In its report to Congress on the economics of financial privacy, the Congressional Research Service argues that in a world with imperfect information, financial institutions would have an incentive to offer some compensation to their customers if they had to obtain their consent to use and share their information. The CRS report makes a good point. Consumers' financial information is inherently valuable, and they should have the right to prevent it from being shared for marketing or other profitable purposes. Indeed, as personal financial information gets passed from affiliate to affiliate and is handled by an increasing number of people, consumers will be placed at a higher risk of becoming victims of identity theft. The choice of how that information is spread should ultimately be theirs.

Senators FEINSTEIN and BOXER have put forward a reasonable compromise on the matter of privacy and affiliate sharing. This amendment on affiliate sharing was drawn from the California Financial Information Privacy Act, which was negotiated over the course of four years with industry and consumer representatives. There is no reason for me to believe that the situation has changed dramatically since the interested parties supported that legislation.

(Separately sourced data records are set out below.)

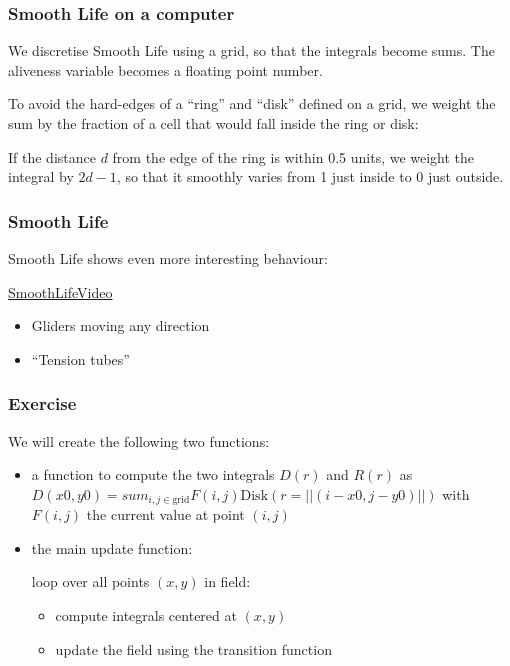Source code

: \subsubsection{Smooth Life on a
computer}\label{smooth-life-on-a-computer}

We discretise Smooth Life using a grid, so that the integrals become
sums. The aliveness variable becomes a floating point number.

To avoid the hard-edges of a ``ring'' and ``disk'' defined on a grid, we
weight the sum by the fraction of a cell that would fall inside the ring
or disk:

If the distance $d$ from the edge of the ring is within 0.5 units, we
weight the integral by $2d-1$, so that it smoothly varies from 1 just
inside to 0 just outside.

\subsubsection{Smooth Life}\label{smooth-life-3}

Smooth Life shows even more interesting behaviour:

\href{https://www.youtube.com/watch?v=KJe9H6qS82I}{SmoothLifeVideo}

\begin{itemize}
\itemsep1pt\parskip0pt
\item
  Gliders moving any direction
\item
  ``Tension tubes''
\end{itemize}

\subsubsection{Exercise}\label{exercise-1}

We will create the following two functions:

\begin{itemize}
\item
  a function to compute the two integrals $D(r)$ and $R(r)$ as
  $D(x0, y0) = sum_{i, j \in \mathrm{grid}} F(i, j) \mathrm{Disk}(r=||(i - x0, j - y0)||)$
  with $F(i, j)$ the current value at point $(i, j)$
\item
  the main update function:

  loop over all points $(x, y)$ in field:

  \begin{itemize}
  \itemsep1pt\parskip0pt
  \item
    compute integrals centered at $(x, y)$
  \item
    update the field using the transition function
  \end{itemize}
\end{itemize}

Finally, I would like to speak in support of one of Senator Feinstein's other amendments on medical information. Even more than financial data, health-care related information should enjoy a special protection so that individuals will feel free to seek appropriate medical interventions and share all pertinent information with their doctors. Senator Feinstein's amendment would fix the definition of medical information in S. 1753 to include mental and behavioral health information and health-related information that was collected for other purposes like for worker's compensation or casualty and property insurance.

As we debate S. 1753 and vote to strengthen our Nation's national credit system, we must renew our commitment to working to ensure consumer privacy amidst changing practices and standards in the market. With this in mind, I urge all of my colleagues to support this important bill.